7. Conditions of the Initial Purchasers' Obligations. The obligation
of the Initial Purchasers to purchase and pay for the Securities shall, in
their sole discretion, be subject to the satisfaction or waiver of the
following conditions on or prior to the Closing Date:
(a) On the Closing Date, the Initial Purchasers shall have received
the opinion, dated as of the Closing Date and addressed to the Initial
Purchasers, of Xxx & Xxxxx Incorporated, United States counsel for the
Issuers, in form and substance satisfactory to counsel for the Initial
Purchasers, to the effect that:
(i) The Company is duly incorporated, validly existing and in
good standing under the laws of its jurisdiction of incorporation
and has all requisite corporate power and authority to own its
properties and to conduct its business as described in the Final
Memorandum. The Company is duly qualified to do business as a
15
foreign corporation in good standing in each jurisdiction where the
ownership or leasing of its properties or the conduct of its
business requires such qualification, except where the failure to be
so qualified would not, individually or in the aggregate, have a
Material Adverse Effect.
(ii) As of June 30, 1996, the Company had the authorized,
issued and outstanding capitalization set forth in the Final
Memorandum; all of the outstanding shares of capital stock of the
Issuers and each of the Subsidiaries have been duly authorized and
validly issued, are fully paid and nonassessable and, with respect
to the Company and Western, were not issued in violation of any
preemptive or similar rights; all of the outstanding shares of
capital stock of Canadian Abraxas and Western will be owned,
directly or indirectly, by the Company, free and clear of all
perfected security interests and, to the knowledge of such counsel,
free and clear of all other liens, encumbrances, equities and claims
or restrictions on transferability (other than those imposed by the
Act and the securities or "Blue Sky" laws of certain jurisdictions)
or voting.
(iii) To the knowledge of such counsel, except as set forth in
the Final Memorandum (A) no options, warrants or other rights to
purchase from either Issuer or any of the Subsidiaries shares of
capital stock or ownership interests in either Issuer or any of the
Subsidiaries were outstanding as of June 30, 1996 other than stock
options granted to employees, officers and directors, (B) no
agreements or other obligations to issue, or other rights to
convert, any obligation into, or exchange any securities for, shares
of capital stock or ownership interests in either Issuer or any of
the Subsidiaries were outstanding as of June 30, 1996 other than
stock options granted to employees, officers and directors and (C)
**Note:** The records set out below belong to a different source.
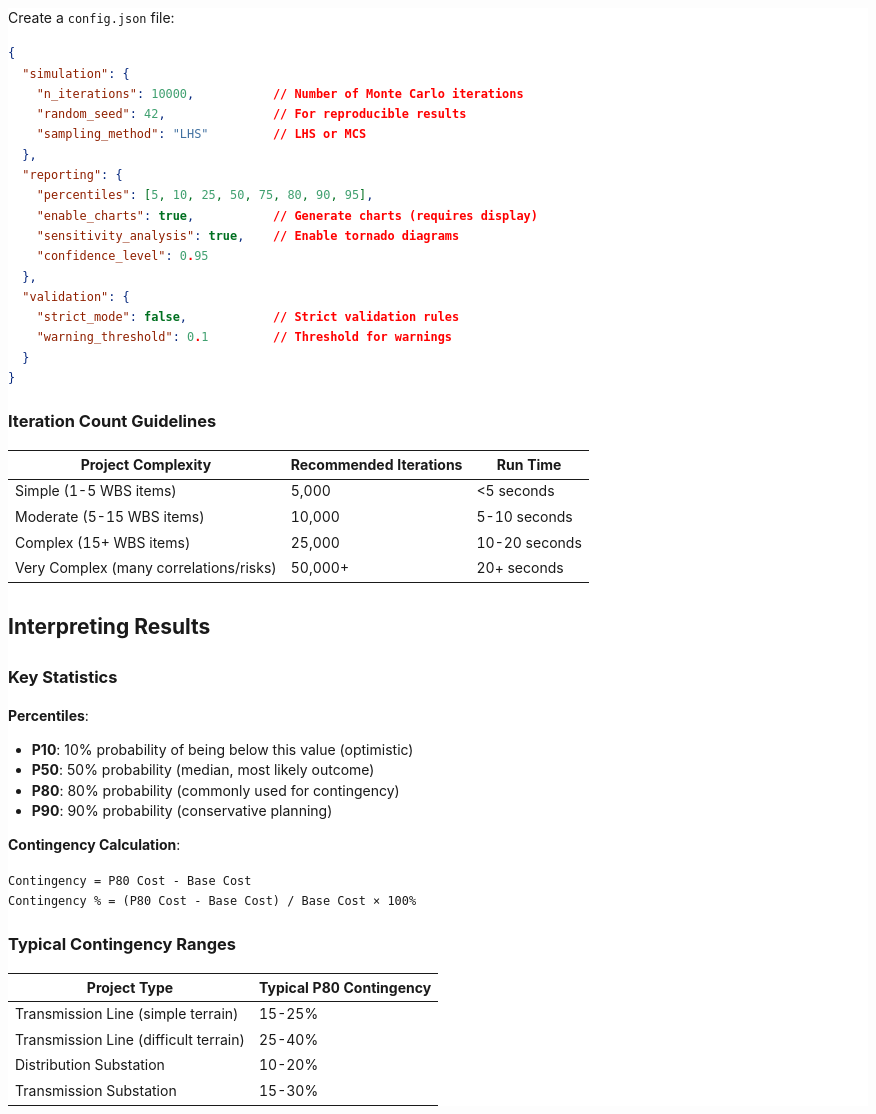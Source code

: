 Create a `config.json` file:

```json
{
  "simulation": {
    "n_iterations": 10000,           // Number of Monte Carlo iterations
    "random_seed": 42,               // For reproducible results
    "sampling_method": "LHS"         // LHS or MCS
  },
  "reporting": {
    "percentiles": [5, 10, 25, 50, 75, 80, 90, 95],
    "enable_charts": true,           // Generate charts (requires display)
    "sensitivity_analysis": true,    // Enable tornado diagrams
    "confidence_level": 0.95
  },
  "validation": {
    "strict_mode": false,            // Strict validation rules
    "warning_threshold": 0.1         // Threshold for warnings
  }
}
```

### Iteration Count Guidelines

| Project Complexity | Recommended Iterations | Run Time |
|-------------------|----------------------|----------|
| Simple (1-5 WBS items) | 5,000 | <5 seconds |
| Moderate (5-15 WBS items) | 10,000 | 5-10 seconds |
| Complex (15+ WBS items) | 25,000 | 10-20 seconds |
| Very Complex (many correlations/risks) | 50,000+ | 20+ seconds |

## Interpreting Results

### Key Statistics

**Percentiles**:
- **P10**: 10% probability of being below this value (optimistic)
- **P50**: 50% probability (median, most likely outcome)  
- **P80**: 80% probability (commonly used for contingency)
- **P90**: 90% probability (conservative planning)

**Contingency Calculation**:
```
Contingency = P80 Cost - Base Cost
Contingency % = (P80 Cost - Base Cost) / Base Cost × 100%
```

### Typical Contingency Ranges

| Project Type | Typical P80 Contingency |
|--------------|----------------------|
| Transmission Line (simple terrain) | 15-25% |
| Transmission Line (difficult terrain) | 25-40% |
| Distribution Substation | 10-20% |
| Transmission Substation | 15-30% |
no holder of securities of either Issuer or any of the Subsidiaries
is entitled to have such securities registered under a registration
statement filed pursuant to the Registration Rights Agreement.
(iv) The Company has the requisite corporate power and
authority to execute, deliver and perform its obligations under this
Agreement and each of the other Operative Documents and to
consummate the transactions contemplated hereby and thereby,
including, without limitation, the corporate power and authority to
issue, sell and deliver the Securities as contemplated by this
Agreement. The Company has the requisite corporate power and
authority to execute, deliver and perform its obligations under each
Operative Document and to consummate the transactions contemplated
hereby and thereby.
(v) This Agreement has been duly and validly authorized,
executed and delivered by the Company and the Company has the
requisite corporate power and authority to execute, deliver and
perform its obligations under this Agreement and to consummate the
transactions contemplated hereby.
16
(vi) The Indenture has been duly and validly authorized by the
Company and, when duly executed and delivered in accordance with its
terms (assuming the due execution and delivery thereof by each of
the parties thereto other than the Company), will be the valid and
legally binding agreement of the Company, enforceable against the
Company in accordance with its terms, except as such enforceability
may be limited by bankruptcy, insolvency, reorganization, moratorium
and other similar laws now or hereinafter in effect relating to or
affecting creditors' rights generally, by general equitable
principles (regardless of whether such enforceability is considered
in a proceeding in equity or at law) or the discretion of the court
before which any proceeding therefor may be brought; and the
Indenture meets the requirements for qualification under the TIA.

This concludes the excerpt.